# Ww1 1917-1919 Columbia Military Bike



## luckyfind (Mar 29, 2016)

I just bought this bike and am in the process of saving the original military drag green that is under the maroon paint. I have stripped it down to the original parts (frame forks and fenders)
I need the correct chainwheel and head badge. Any help would be greatly appreciated 








 


Sent from my iPhone using Tapatalk


----------



## catfish (Mar 29, 2016)

Very nice!


----------



## johan willaert (Mar 29, 2016)

You have the bike and need the headbadge.... I have the headbadge and need the bike... LOL

Great find...


----------



## luckyfind (Mar 29, 2016)

johan willaert said:


> You have the bike and need the headbadge.... I have the headbadge and need the bike... LOL
> 
> Great find...



Let's make a deal my arm for your leg!


----------



## catfish (Mar 31, 2016)




----------



## bricycle (Mar 31, 2016)

johan willaert said:


> You have the bike and need the headbadge.... I have the headbadge and need the bike... LOL
> 
> Great find...




well, the rules of the Grand High Exalted Bike Ruler state: "when a bike owner without badge encounters a badge owner without bike, the badge owner upon such knowledge, shall be influenced by bike owner to the extent, that said badge owner wilt have been bestowed by overwhelming gifts by said bike owner, that he will feel indebted to said bike owner and relinquish said badge after appropriate negotiations."

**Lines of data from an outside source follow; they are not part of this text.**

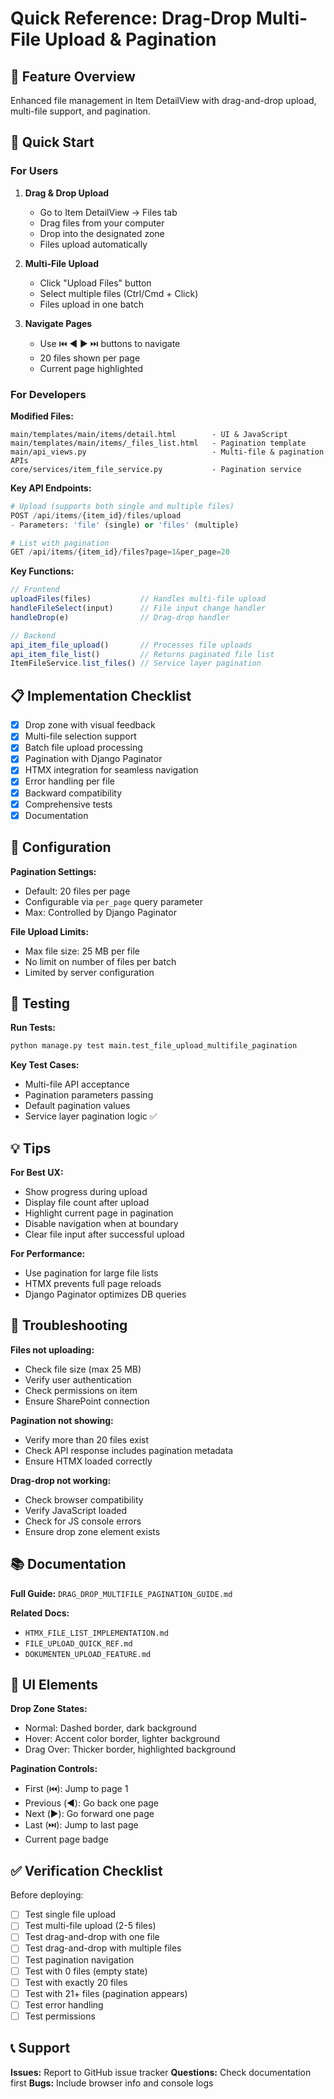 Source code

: # Quick Reference: Drag-Drop Multi-File Upload & Pagination

## 🎯 Feature Overview
Enhanced file management in Item DetailView with drag-and-drop upload, multi-file support, and pagination.

## 🚀 Quick Start

### For Users
1. **Drag & Drop Upload**
   - Go to Item DetailView → Files tab
   - Drag files from your computer
   - Drop into the designated zone
   - Files upload automatically

2. **Multi-File Upload**
   - Click "Upload Files" button
   - Select multiple files (Ctrl/Cmd + Click)
   - Files upload in one batch

3. **Navigate Pages**
   - Use ⏮️ ◀️ ▶️ ⏭️ buttons to navigate
   - 20 files shown per page
   - Current page highlighted

### For Developers

**Modified Files:**
```
main/templates/main/items/detail.html        - UI & JavaScript
main/templates/main/items/_files_list.html   - Pagination template
main/api_views.py                            - Multi-file & pagination APIs
core/services/item_file_service.py           - Pagination service
```

**Key API Endpoints:**
```python
# Upload (supports both single and multiple files)
POST /api/items/{item_id}/files/upload
- Parameters: 'file' (single) or 'files' (multiple)

# List with pagination
GET /api/items/{item_id}/files?page=1&per_page=20
```

**Key Functions:**
```javascript
// Frontend
uploadFiles(files)           // Handles multi-file upload
handleFileSelect(input)      // File input change handler
handleDrop(e)                // Drag-drop handler

// Backend
api_item_file_upload()       // Processes file uploads
api_item_file_list()         // Returns paginated file list
ItemFileService.list_files() // Service layer pagination
```

## 📋 Implementation Checklist

- [x] Drop zone with visual feedback
- [x] Multi-file selection support
- [x] Batch file upload processing
- [x] Pagination with Django Paginator
- [x] HTMX integration for seamless navigation
- [x] Error handling per file
- [x] Backward compatibility
- [x] Comprehensive tests
- [x] Documentation

## 🔧 Configuration

**Pagination Settings:**
- Default: 20 files per page
- Configurable via `per_page` query parameter
- Max: Controlled by Django Paginator

**File Upload Limits:**
- Max file size: 25 MB per file
- No limit on number of files per batch
- Limited by server configuration

## 🧪 Testing

**Run Tests:**
```bash
python manage.py test main.test_file_upload_multifile_pagination
```

**Key Test Cases:**
- Multi-file API acceptance
- Pagination parameters passing
- Default pagination values
- Service layer pagination logic ✅

## 💡 Tips

**For Best UX:**
- Show progress during upload
- Display file count after upload
- Highlight current page in pagination
- Disable navigation when at boundary
- Clear file input after successful upload

**For Performance:**
- Use pagination for large file lists
- HTMX prevents full page reloads
- Django Paginator optimizes DB queries

## 🐛 Troubleshooting

**Files not uploading:**
- Check file size (max 25 MB)
- Verify user authentication
- Check permissions on item
- Ensure SharePoint connection

**Pagination not showing:**
- Verify more than 20 files exist
- Check API response includes pagination metadata
- Ensure HTMX loaded correctly

**Drag-drop not working:**
- Check browser compatibility
- Verify JavaScript loaded
- Check for JS console errors
- Ensure drop zone element exists

## 📚 Documentation

**Full Guide:** `DRAG_DROP_MULTIFILE_PAGINATION_GUIDE.md`

**Related Docs:**
- `HTMX_FILE_LIST_IMPLEMENTATION.md`
- `FILE_UPLOAD_QUICK_REF.md`
- `DOKUMENTEN_UPLOAD_FEATURE.md`

## 🎨 UI Elements

**Drop Zone States:**
- Normal: Dashed border, dark background
- Hover: Accent color border, lighter background
- Drag Over: Thicker border, highlighted background

**Pagination Controls:**
- First (⏮️): Jump to page 1
- Previous (◀️): Go back one page
- Next (▶️): Go forward one page
- Last (⏭️): Jump to last page
- Current page badge

## ✅ Verification Checklist

Before deploying:
- [ ] Test single file upload
- [ ] Test multi-file upload (2-5 files)
- [ ] Test drag-and-drop with one file
- [ ] Test drag-and-drop with multiple files
- [ ] Test pagination navigation
- [ ] Test with 0 files (empty state)
- [ ] Test with exactly 20 files
- [ ] Test with 21+ files (pagination appears)
- [ ] Test error handling
- [ ] Test permissions

## 📞 Support

**Issues:** Report to GitHub issue tracker
**Questions:** Check documentation first
**Bugs:** Include browser info and console logs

this has been a ficticious decree by unknown entities...


----------



## MrColumbia (Mar 31, 2016)

bricycle said:


> well, the rules of the Grand High Exalted Bike Ruler state: "when a bike owner without badge encounters a badge owner without bike, the badge owner upon such knowledge, shall be influenced by bike owner to the extent, that said badge owner wilt have been bestowed by overwhelming gifts by said bike owner, that he will feel indebted to said bike owner and relinquish said badge after appropriate negotiations."
> 
> this has been a fictitious decree by unknown entities...

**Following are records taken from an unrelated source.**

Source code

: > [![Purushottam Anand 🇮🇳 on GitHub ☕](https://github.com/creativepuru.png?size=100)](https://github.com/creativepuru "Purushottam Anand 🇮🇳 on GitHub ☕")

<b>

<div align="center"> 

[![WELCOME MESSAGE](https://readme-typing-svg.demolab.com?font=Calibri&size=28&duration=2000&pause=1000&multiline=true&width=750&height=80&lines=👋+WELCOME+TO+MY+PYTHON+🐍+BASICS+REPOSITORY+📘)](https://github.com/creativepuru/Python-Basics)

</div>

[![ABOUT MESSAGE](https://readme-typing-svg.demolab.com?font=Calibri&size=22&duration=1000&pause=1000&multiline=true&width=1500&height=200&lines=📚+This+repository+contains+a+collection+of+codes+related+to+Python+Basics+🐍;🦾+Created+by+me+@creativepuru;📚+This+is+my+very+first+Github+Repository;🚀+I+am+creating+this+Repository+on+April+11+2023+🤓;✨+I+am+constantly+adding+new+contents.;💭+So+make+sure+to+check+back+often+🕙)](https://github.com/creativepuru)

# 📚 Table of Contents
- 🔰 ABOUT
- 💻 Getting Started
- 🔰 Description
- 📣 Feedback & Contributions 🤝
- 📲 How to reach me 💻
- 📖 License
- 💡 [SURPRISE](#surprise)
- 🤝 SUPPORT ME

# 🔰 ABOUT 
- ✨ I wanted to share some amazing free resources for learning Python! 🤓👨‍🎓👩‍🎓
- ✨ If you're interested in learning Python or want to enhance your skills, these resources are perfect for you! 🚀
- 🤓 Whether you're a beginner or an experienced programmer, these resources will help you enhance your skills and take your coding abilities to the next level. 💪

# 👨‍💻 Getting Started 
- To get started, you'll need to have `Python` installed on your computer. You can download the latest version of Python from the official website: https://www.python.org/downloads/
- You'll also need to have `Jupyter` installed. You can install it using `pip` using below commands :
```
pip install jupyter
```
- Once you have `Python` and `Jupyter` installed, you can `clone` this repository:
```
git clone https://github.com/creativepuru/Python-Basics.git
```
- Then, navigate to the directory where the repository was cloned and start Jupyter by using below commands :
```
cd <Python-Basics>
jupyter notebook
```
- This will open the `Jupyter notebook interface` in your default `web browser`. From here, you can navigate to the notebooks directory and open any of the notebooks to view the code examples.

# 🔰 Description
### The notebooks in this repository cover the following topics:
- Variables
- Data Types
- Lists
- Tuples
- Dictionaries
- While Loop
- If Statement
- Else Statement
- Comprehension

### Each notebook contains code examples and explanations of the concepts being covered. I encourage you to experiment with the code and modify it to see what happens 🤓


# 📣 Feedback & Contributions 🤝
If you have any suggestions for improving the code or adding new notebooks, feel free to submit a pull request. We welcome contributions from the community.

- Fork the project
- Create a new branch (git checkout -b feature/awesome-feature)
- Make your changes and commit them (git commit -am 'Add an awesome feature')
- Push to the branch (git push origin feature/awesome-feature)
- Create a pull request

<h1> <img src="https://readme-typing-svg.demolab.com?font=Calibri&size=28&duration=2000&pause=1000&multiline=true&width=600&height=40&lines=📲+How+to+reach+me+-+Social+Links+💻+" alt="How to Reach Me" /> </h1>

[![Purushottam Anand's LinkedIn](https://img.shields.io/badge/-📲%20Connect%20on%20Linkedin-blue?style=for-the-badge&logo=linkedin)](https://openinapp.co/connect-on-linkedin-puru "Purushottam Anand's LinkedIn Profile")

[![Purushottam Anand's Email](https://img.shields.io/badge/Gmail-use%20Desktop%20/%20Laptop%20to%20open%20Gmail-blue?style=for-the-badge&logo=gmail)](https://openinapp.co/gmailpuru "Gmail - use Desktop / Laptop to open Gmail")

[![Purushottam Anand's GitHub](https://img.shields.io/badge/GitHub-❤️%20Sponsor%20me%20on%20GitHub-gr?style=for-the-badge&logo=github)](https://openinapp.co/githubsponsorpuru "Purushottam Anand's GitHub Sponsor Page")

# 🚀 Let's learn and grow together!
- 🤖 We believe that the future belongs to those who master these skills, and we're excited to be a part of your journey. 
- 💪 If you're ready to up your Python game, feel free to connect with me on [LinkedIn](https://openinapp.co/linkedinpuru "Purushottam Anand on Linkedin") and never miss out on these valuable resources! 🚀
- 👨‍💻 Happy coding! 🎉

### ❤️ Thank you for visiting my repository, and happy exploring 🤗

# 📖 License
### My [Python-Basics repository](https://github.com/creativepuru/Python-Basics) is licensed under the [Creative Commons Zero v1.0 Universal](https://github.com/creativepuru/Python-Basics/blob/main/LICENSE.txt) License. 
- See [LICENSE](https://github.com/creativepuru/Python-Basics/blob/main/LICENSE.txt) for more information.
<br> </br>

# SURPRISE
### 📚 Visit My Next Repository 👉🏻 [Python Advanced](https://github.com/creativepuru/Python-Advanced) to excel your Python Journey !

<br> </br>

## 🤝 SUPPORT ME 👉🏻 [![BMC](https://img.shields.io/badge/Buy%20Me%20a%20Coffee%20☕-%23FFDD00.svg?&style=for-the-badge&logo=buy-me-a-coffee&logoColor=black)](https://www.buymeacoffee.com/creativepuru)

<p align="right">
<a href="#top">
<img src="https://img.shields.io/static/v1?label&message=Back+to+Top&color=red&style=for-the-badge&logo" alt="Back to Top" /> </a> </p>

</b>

More like the old question, "*what happens when an unstoppable force meets an immovable object*".


----------



## catfish (Mar 31, 2016)

Sounds like a BS rule to me. And besides I sold my last extra one a few years ago.



bricycle said:


> well, the rules of the Grand High Exalted Bike Ruler state: "when a bike owner without badge encounters a badge owner without bike, the badge owner upon such knowledge, shall be influenced by bike owner to the extent, that said badge owner wilt have been bestowed by overwhelming gifts by said bike owner, that he will feel indebted to said bike owner and relinquish said badge after appropriate negotiations."
> 
> this has been a ficticious decree by unknown entities...


----------



## catfish (Mar 31, 2016)

And the one in this box is with the rest of the bike. Just waiting for me to get to it..... It's about # six in the project line right now.


----------



## bricycle (Mar 31, 2016)

catfish said:


> Sounds like a BS rule to me. And besides I sold my last extra one a few years ago.
> 
> 
> 
> View attachment 300601




When I find myself in times of trouble
Brother Catfish comes to me
selling parts for cycles, let it be.....


----------



## bricycle (Mar 31, 2016)

catfish said:


> And the one in this box is with the rest of the bike. Just waiting for me to get to it..... It's about # six in the project line right now.




How many projects do you have???


----------



## ccmerz (Mar 31, 2016)

In the description of the bike, how is it that Military drab equals Dixie tan?


----------



## catfish (Mar 31, 2016)

bricycle said:


> How many projects do you have???




I don't know.... A few? Maybe 50.......


----------



## Fort Susquehanna (Sep 11, 2016)

Catfish,
            The one pictured- is it an original WWI bike?  I have one like it with a center stand.


----------



## catfish (Sep 11, 2016)

Fort Susquehanna said:


> Catfish,
> The one pictured- is it an original WWI bike?  I have one like it with a center stand.




Post some photos.


----------



## Mercian (Nov 21, 2017)

Hi,

I'm quite close to making my 1917 Columbia Military Model rideable, and wondered how this one was going on?

Best Regards,

Adrian


----------



## luckyfind (Feb 20, 2018)

Mercian said:


> Hi,
> 
> I'm quite close to making my 1917 Columbia Military Model rideable, and wondered how this one was going on?
> 
> ...




I just saw your question. My military bike is just hanging out. I have gotten quite a bit of the maroon off but I’m not done scrubbing yet. I’ve got a long way to go with this bike. I need the chain ring and headbadge saddle etc. oh yea and money to buy all of the above. At any rate it is safe and sound. Thanks for asking. 


Sent from my iPhone using Tapatalk


----------



## Mercian (Feb 21, 2018)

Hi,

Great to hear that it's still on course, albeit slowly. I fully understand the money bit, having gone through it myself.

Due to its originality, I've used your bike as one of my reference examples when doing mine, most especially the mudguard profiles, so thanks for putting the pictures up, and I look forward to seeing the end result.

Best Regards,

Adrian


----------